(Thank you everyone for helping get this to FoodBuzz Top 9)
Funny how our tastes change over the years. Or maybe I should just speak for myself.
I used to hate ginger as a kid ... even as a young adult. It took me awhile to get to like this interesting little rhizome. And it all started with this ... candied ginger.
These unassuming little things are great to add into fruitcakes and cookies ... even eaten on it's own, unless you're not into ginger, of course.
Ginger is actually very good in aiding digestion, treats stomach discomforts, reduces nausea, motion sickness, morning sickness, arthritic pains and a whole lot of other things that I've read about, told about and haven't had a chance to do anything about ... that's good in a way I suppose.
The Chinese revere this humble root. It's a definite must for confinement dishes, supposedly getting rid of bloatedness and toxic gases in the tummy. "Confinement" here means the recovery period after birth for the new mother, not criminals in jails.

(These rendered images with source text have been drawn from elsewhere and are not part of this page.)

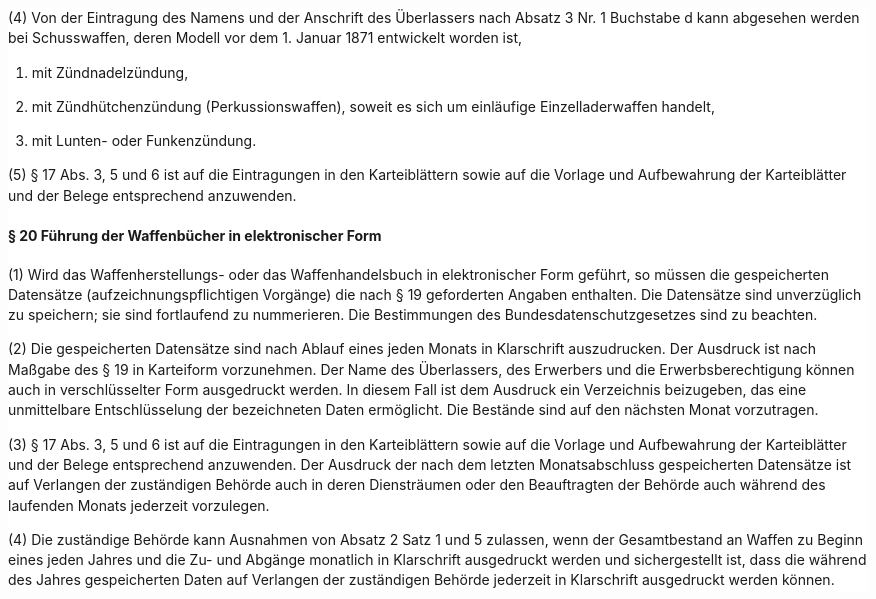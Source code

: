 




(4) Von der Eintragung des Namens und der Anschrift des Überlassers
nach Absatz 3 Nr. 1 Buchstabe d kann abgesehen werden bei
Schusswaffen, deren Modell vor dem 1. Januar 1871 entwickelt worden
ist,

1.  mit Zündnadelzündung,


2.  mit Zündhütchenzündung (Perkussionswaffen), soweit es sich um
    einläufige Einzelladerwaffen handelt,


3.  mit Lunten- oder Funkenzündung.




(5) § 17 Abs. 3, 5 und 6 ist auf die Eintragungen in den
Karteiblättern sowie auf die Vorlage und Aufbewahrung der
Karteiblätter und der Belege entsprechend anzuwenden.


#### § 20 Führung der Waffenbücher in elektronischer Form

(1) Wird das Waffenherstellungs- oder das Waffenhandelsbuch in
elektronischer Form geführt, so müssen die gespeicherten Datensätze
(aufzeichnungspflichtigen Vorgänge) die nach § 19 geforderten Angaben
enthalten. Die Datensätze sind unverzüglich zu speichern; sie sind
fortlaufend zu nummerieren. Die Bestimmungen des
Bundesdatenschutzgesetzes sind zu beachten.

(2) Die gespeicherten Datensätze sind nach Ablauf eines jeden Monats
in Klarschrift auszudrucken. Der Ausdruck ist nach Maßgabe des § 19 in
Karteiform vorzunehmen. Der Name des Überlassers, des Erwerbers und
die Erwerbsberechtigung können auch in verschlüsselter Form
ausgedruckt werden. In diesem Fall ist dem Ausdruck ein Verzeichnis
beizugeben, das eine unmittelbare Entschlüsselung der bezeichneten
Daten ermöglicht. Die Bestände sind auf den nächsten Monat
vorzutragen.

(3) § 17 Abs. 3, 5 und 6 ist auf die Eintragungen in den
Karteiblättern sowie auf die Vorlage und Aufbewahrung der
Karteiblätter und der Belege entsprechend anzuwenden. Der Ausdruck der
nach dem letzten Monatsabschluss gespeicherten Datensätze ist auf
Verlangen der zuständigen Behörde auch in deren Diensträumen oder den
Beauftragten der Behörde auch während des laufenden Monats jederzeit
vorzulegen.

(4) Die zuständige Behörde kann Ausnahmen von Absatz 2 Satz 1 und 5
zulassen, wenn der Gesamtbestand an Waffen zu Beginn eines jeden
Jahres und die Zu- und Abgänge monatlich in Klarschrift ausgedruckt
werden und sichergestellt ist, dass die während des Jahres
gespeicherten Daten auf Verlangen der zuständigen Behörde jederzeit in
Klarschrift ausgedruckt werden können.
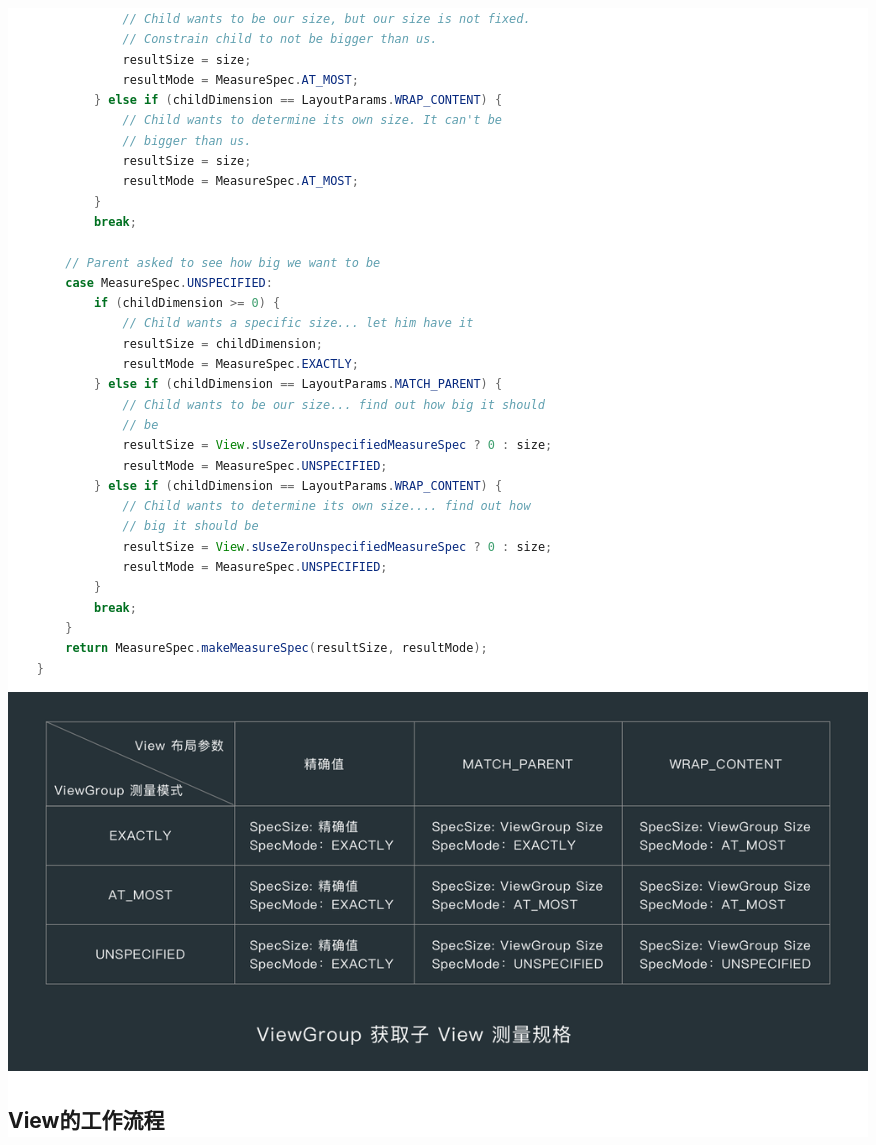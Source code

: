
 ```java 
                // Child wants to be our size, but our size is not fixed.
                // Constrain child to not be bigger than us.
                resultSize = size;
                resultMode = MeasureSpec.AT_MOST;
            } else if (childDimension == LayoutParams.WRAP_CONTENT) {
                // Child wants to determine its own size. It can't be
                // bigger than us.
                resultSize = size;
                resultMode = MeasureSpec.AT_MOST;
            }
            break;

        // Parent asked to see how big we want to be
        case MeasureSpec.UNSPECIFIED:
            if (childDimension >= 0) {
                // Child wants a specific size... let him have it
                resultSize = childDimension;
                resultMode = MeasureSpec.EXACTLY;
            } else if (childDimension == LayoutParams.MATCH_PARENT) {
                // Child wants to be our size... find out how big it should
                // be
                resultSize = View.sUseZeroUnspecifiedMeasureSpec ? 0 : size;
                resultMode = MeasureSpec.UNSPECIFIED;
            } else if (childDimension == LayoutParams.WRAP_CONTENT) {
                // Child wants to determine its own size.... find out how
                // big it should be
                resultSize = View.sUseZeroUnspecifiedMeasureSpec ? 0 : size;
                resultMode = MeasureSpec.UNSPECIFIED;
            }
            break;
        }
        return MeasureSpec.makeMeasureSpec(resultSize, resultMode);
    }

```
![总结](image/获取子View测量方式.png)
## View的工作流程
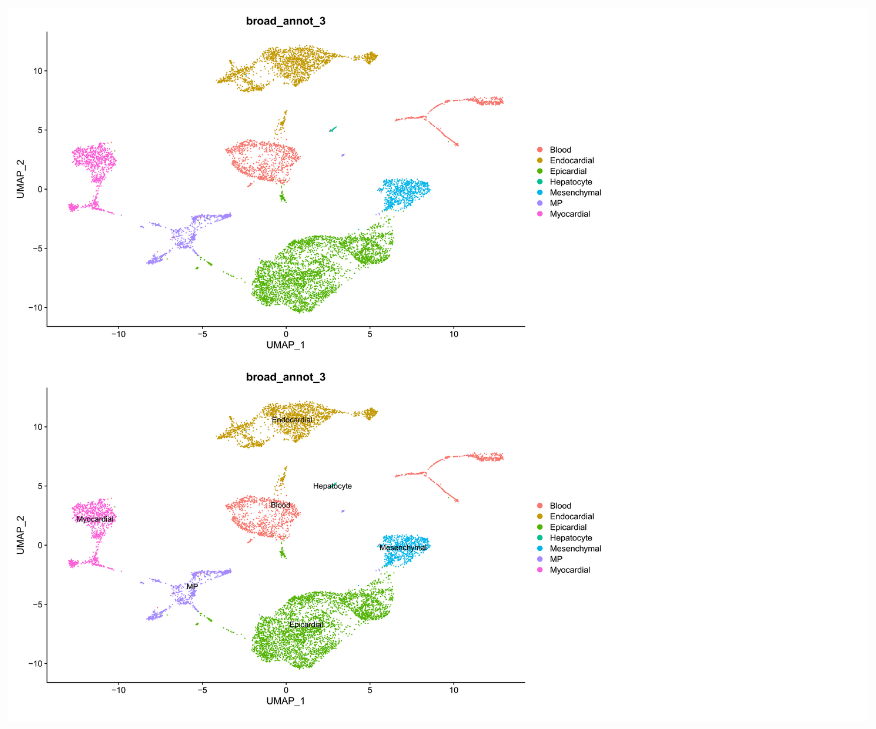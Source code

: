<img src="Merged/Plots/3_broad_annot/0001.png" width="70%" height="70%" /><img src="Merged/Plots/3_broad_annot/0002.png" width="70%" height="70%" />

I took this opportunity to show off a small part of the family heirloom. The spoon and bowl, both with a hand-painted dragon motif, is part of a set that has some real gold bits on them. I'm not too sure if it's safe to use them for eating because of the lead content normally found in the glaze of old Chinese ceramics. Since it's the dragon year, we dug them out of their cupboard "caves" for the festivities before they are banished for another 12 years.
To get nice clear, translucent pieces of candied ginger, you'll have to get super young ginger roots. It really doesn't matter if they're a little older but bear in mind that you'll have a more pungent and spicier flavor.
I have here a batch made from younger rhizomes and another from slightly older ones. You can see the difference in the colors. I'd made smaller pieces out of the older roots since they're "spicier" and takes a little longer to soften.
It isn't difficult. It doesn't take too much time. And the best part at the end of it is, you can use the leftover syrup to make homemade ginger ale or a slight twist to that, lemongrass ginger ale.
(What? You're expecting more ingredients?)
Peel and slice ginger into 1/2" thick rounds or cubes. Halve the size for older ginger (you can tell it's TOO old when there's too much fiber).
Place cut ginger into a pot and add enough water to cover the pieces.
Cook on medium heat for about 30 - 45 mins or until pieces are tender, depending on how old the ginger is.
Drain, reserve about 3 - 4 tbs of liquid.
Weigh drained ginger. Add the same amount of sugar and the reserved liquid in pot and bring to a boil. Lower heat and simmer until ginger turns translucent and liquid is reduced. About 45 mins - 1 hour.
Leave to cool a little. Drain and reserve sugar syrup to make ginger ale.
Toss drained pieces in powdered sugar or not (it's up to you). Separate the pieces out so that they don't clump together.
Allow to dry overnight on a piece of parchment.
Store in jars or airtight containers.
Note: Since this doesn't contain any preservatives, I'd suggest keeping them in the refrigerator for a longer shelf life.